Editorial: Looking for work
Sunday, Aug. 13, 2006 | 7:33 a.m.
A recently released report says that large increases in immigration to the United States since 1990 have not led to higher unemployment for Americans.
The report, prepared by the Pew Hispanic Center - a nonpartisan research group that doesn't advocate policy positions - says there is no evidence to indicate that the increase in immigration has consistently taken jobs away from American workers.
The study didn't examine whether immigration increases have affected wages. It looked at U.S. Census data and compared immigration and unemployment rates across the country. In a majority of cases, states that had immigration rates above the national average - including Nevada - also had above-average employment rates for native-born workers.
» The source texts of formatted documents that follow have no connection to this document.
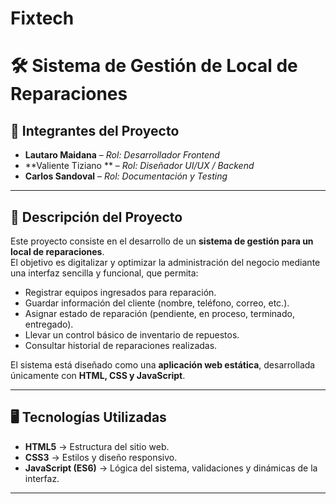 # Fixtech
# 🛠️ Sistema de Gestión de Local de Reparaciones

## 👥 Integrantes del Proyecto
- **Lautaro Maidana** – *Rol: Desarrollador Frontend*  
- **Valiente Tiziano ** – *Rol: Diseñador UI/UX / Backend*  
- **Carlos Sandoval** – *Rol: Documentación y Testing*  

---

## 📌 Descripción del Proyecto
Este proyecto consiste en el desarrollo de un **sistema de gestión para un local de reparaciones**.  
El objetivo es digitalizar y optimizar la administración del negocio mediante una interfaz sencilla y funcional, que permita:  

- Registrar equipos ingresados para reparación.  
- Guardar información del cliente (nombre, teléfono, correo, etc.).  
- Asignar estado de reparación (pendiente, en proceso, terminado, entregado).  
- Llevar un control básico de inventario de repuestos.  
- Consultar historial de reparaciones realizadas.  

El sistema está diseñado como una **aplicación web estática**, desarrollada únicamente con **HTML, CSS y JavaScript**.

---

## 🖥️ Tecnologías Utilizadas
- **HTML5** → Estructura del sitio web.  
- **CSS3** → Estilos y diseño responsivo.  
- **JavaScript (ES6)** → Lógica del sistema, validaciones y dinámicas de la interfaz.  

---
The study's author told the Associated Press that economic growth played the largest role in determining unemployment rates among native-born workers. And that conclusion is important as Congress wrestles with immigration reform.
One of the main arguments used by those who advocate very strict immigration laws - including measures that provide no timely path to citizenship - is that these workers take jobs away from Americans, leading to higher unemployment among those who were born here.
It is the kind of divisive, damaging rhetoric used by those who support a Republican-backed House measure that seeks to make felons of those who have come to America illegally, without giving them any reasonable path to citizenship. Such claims not only serve to cause anger against all immigrants - including those who are here legally - but they also, according to this latest Pew study, are not based in fact.
It is time to take the false assumptions and polarizing declarations out of the immigration reform discussion and focus on the facts. Certainly, the United States needs to secure its borders. But it also must find a way to help those who have already established themselves and their families here to remain in the United States legally. These people are not a threat to Americans' jobs or the way of life in a nation that was, after all, founded by immigrants.